By Sandeep Chaudhary
NRB Data: Foreign Exchange Reserves Touch USD 20.41 Billion as External Sector Strengthens

Nepal’s foreign exchange reserves have reached USD 20.41 billion as of mid-September 2025, according to the latest data published by the Nepal Rastra Bank (NRB). This represents a 4.7% increase from mid-July 2025, underscoring the country’s improving external sector stability and macroeconomic resilience. The rise in reserves reflects higher remittance inflows, sustained tourism growth, and careful monetary management by the central bank.
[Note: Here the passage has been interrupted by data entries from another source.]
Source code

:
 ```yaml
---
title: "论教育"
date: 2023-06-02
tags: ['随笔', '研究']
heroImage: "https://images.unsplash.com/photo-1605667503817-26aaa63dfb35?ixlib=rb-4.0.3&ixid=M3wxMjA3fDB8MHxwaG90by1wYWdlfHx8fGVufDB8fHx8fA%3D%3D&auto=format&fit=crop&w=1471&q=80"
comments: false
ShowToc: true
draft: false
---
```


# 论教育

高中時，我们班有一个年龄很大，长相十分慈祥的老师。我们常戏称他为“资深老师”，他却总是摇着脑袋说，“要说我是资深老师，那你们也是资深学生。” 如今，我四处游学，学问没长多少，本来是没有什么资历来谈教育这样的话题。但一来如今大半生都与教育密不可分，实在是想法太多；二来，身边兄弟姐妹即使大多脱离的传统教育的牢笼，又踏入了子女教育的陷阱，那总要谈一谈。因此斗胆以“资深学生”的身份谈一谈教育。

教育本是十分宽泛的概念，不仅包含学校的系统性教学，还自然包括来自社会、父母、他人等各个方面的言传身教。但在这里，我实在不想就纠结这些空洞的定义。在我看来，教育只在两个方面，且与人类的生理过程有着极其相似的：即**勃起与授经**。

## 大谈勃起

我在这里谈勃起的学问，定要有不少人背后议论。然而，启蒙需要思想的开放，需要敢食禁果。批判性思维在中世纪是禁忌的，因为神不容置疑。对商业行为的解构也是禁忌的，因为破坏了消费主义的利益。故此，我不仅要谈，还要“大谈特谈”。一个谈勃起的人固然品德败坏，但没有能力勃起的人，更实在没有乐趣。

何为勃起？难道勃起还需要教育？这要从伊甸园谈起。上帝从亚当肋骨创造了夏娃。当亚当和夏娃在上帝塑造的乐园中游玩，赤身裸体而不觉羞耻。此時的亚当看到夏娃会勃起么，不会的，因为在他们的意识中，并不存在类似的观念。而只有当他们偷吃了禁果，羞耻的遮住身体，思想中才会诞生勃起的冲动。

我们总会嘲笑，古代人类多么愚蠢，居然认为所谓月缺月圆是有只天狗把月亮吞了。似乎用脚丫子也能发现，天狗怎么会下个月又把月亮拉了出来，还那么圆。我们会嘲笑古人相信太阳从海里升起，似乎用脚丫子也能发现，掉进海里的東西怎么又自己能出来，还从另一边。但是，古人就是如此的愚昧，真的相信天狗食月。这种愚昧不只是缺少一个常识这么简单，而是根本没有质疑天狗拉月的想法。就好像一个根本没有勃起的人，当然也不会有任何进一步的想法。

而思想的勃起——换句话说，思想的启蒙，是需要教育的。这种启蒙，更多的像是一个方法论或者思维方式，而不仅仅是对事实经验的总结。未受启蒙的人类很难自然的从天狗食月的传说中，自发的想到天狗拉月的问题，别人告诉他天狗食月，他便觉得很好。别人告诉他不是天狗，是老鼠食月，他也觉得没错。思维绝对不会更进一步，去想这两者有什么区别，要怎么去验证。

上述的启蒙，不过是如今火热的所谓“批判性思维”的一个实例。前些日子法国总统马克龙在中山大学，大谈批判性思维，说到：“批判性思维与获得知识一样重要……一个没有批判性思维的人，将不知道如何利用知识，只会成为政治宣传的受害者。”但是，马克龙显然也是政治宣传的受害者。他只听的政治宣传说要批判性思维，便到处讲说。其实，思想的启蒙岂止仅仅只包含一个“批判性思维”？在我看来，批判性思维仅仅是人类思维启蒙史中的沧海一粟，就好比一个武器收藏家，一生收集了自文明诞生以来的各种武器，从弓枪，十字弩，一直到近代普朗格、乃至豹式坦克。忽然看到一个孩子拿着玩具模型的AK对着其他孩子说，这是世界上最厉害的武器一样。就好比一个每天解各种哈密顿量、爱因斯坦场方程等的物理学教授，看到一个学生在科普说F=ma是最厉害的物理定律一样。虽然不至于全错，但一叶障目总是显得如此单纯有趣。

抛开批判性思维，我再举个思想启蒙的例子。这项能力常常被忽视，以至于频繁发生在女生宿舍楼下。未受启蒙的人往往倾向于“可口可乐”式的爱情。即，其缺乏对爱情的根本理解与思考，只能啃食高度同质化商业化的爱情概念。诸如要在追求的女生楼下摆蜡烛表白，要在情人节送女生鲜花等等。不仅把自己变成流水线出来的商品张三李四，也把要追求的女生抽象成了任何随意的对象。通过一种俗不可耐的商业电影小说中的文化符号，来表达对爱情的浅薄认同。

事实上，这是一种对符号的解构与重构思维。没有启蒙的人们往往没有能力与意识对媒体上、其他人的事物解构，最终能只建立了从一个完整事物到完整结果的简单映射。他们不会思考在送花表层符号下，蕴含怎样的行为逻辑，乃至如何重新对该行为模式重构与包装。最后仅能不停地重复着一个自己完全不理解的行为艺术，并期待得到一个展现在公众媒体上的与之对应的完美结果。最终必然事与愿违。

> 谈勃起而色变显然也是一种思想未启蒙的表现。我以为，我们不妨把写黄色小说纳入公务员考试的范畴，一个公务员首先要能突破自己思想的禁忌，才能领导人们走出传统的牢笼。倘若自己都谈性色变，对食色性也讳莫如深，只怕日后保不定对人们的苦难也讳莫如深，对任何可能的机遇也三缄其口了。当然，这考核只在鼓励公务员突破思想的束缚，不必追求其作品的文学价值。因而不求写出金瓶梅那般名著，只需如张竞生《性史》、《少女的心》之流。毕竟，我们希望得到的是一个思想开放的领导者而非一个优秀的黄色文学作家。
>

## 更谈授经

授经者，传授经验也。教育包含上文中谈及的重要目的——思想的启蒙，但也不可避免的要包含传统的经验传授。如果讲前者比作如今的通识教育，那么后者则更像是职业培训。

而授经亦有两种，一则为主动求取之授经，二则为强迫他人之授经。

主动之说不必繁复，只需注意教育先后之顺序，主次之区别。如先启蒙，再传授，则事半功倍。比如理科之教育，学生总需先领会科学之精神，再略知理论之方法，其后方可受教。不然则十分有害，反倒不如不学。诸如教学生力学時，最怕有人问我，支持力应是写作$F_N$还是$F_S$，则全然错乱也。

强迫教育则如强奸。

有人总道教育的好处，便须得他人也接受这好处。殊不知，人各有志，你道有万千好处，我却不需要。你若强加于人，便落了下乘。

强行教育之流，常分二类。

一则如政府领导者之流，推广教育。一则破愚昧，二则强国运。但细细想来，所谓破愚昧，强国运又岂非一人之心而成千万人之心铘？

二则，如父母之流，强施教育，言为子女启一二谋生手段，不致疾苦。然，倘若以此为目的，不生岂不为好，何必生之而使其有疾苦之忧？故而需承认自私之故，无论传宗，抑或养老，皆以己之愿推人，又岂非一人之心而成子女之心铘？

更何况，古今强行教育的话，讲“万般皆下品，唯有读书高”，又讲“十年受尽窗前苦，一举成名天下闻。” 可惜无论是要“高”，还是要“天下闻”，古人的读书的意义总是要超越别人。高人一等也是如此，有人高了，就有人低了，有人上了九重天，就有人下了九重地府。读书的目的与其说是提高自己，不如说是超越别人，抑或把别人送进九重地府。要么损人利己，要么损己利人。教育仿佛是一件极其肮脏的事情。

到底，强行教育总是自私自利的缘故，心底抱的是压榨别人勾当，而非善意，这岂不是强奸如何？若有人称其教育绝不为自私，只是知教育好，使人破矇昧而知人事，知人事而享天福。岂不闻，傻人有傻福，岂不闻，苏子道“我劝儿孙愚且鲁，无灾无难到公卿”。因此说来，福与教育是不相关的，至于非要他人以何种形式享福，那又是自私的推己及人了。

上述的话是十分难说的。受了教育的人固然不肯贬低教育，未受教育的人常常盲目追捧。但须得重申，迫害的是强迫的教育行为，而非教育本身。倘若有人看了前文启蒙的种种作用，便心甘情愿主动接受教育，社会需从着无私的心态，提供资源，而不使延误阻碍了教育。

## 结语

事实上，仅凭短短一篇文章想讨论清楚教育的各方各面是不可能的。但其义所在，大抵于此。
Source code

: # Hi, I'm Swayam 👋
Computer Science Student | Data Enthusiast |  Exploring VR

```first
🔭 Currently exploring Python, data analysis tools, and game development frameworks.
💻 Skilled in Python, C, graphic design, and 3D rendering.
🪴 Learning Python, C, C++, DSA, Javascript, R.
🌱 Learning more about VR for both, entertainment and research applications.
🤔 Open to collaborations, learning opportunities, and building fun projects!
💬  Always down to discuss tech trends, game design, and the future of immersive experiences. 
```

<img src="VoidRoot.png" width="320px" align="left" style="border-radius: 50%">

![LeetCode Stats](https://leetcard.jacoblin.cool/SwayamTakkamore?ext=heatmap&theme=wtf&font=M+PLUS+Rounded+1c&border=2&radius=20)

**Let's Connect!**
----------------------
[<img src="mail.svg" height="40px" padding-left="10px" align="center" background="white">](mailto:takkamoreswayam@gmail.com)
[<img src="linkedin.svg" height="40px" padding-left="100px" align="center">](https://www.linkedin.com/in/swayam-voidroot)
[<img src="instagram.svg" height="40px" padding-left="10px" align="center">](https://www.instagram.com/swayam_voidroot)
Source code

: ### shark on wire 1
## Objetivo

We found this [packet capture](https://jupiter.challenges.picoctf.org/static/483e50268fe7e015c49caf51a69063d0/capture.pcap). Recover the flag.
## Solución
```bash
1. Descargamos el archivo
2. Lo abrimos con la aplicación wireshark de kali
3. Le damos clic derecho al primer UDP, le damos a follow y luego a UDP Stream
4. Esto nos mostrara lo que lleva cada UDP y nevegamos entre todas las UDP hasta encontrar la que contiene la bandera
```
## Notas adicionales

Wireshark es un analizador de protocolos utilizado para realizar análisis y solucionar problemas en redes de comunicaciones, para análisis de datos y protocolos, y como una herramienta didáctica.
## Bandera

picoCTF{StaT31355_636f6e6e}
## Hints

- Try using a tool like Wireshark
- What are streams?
The NRB report indicates that convertible reserves—usable for international payments—rose by 5.5% to USD 15.82 billion, while inconvertible reserves grew by 2% to USD 4.59 billion. These combined reserves are now sufficient to cover 16 months of total imports and nearly 20 months of merchandise imports, highlighting Nepal’s strong foreign liquidity position.
The central bank’s own holdings of foreign assets increased by 4.2% to USD 19.42 billion, while Bank and Financial Institutions (BFIs) also expanded their holdings by 10.6%, reaching USD 2.12 billion. Within BFIs, convertible assetssurged 12.9%, showing increased foreign asset diversification in Nepal’s financial system.
Nepal’s Net Foreign Assets (NFA) rose by 5.2%, reaching USD 20.42 billion, while foreign liabilities declined slightly to USD 1.12 billion, strengthening the nation’s net external position. Economists point out that the NRB’s policies—such as tighter liquidity management, increased forex transparency, and consistent remittance monitoring—have significantly contributed to this growth.
The reserves-to-GDP ratio remains robust at 47.2%, with reserves-to-imports at 133.1%, indicating a comfortable foreign buffer. Experts, however, stress that while growing reserves reflect short-term resilience, Nepal must focus on export diversification, productive sector investment, and import management to ensure long-term sustainability.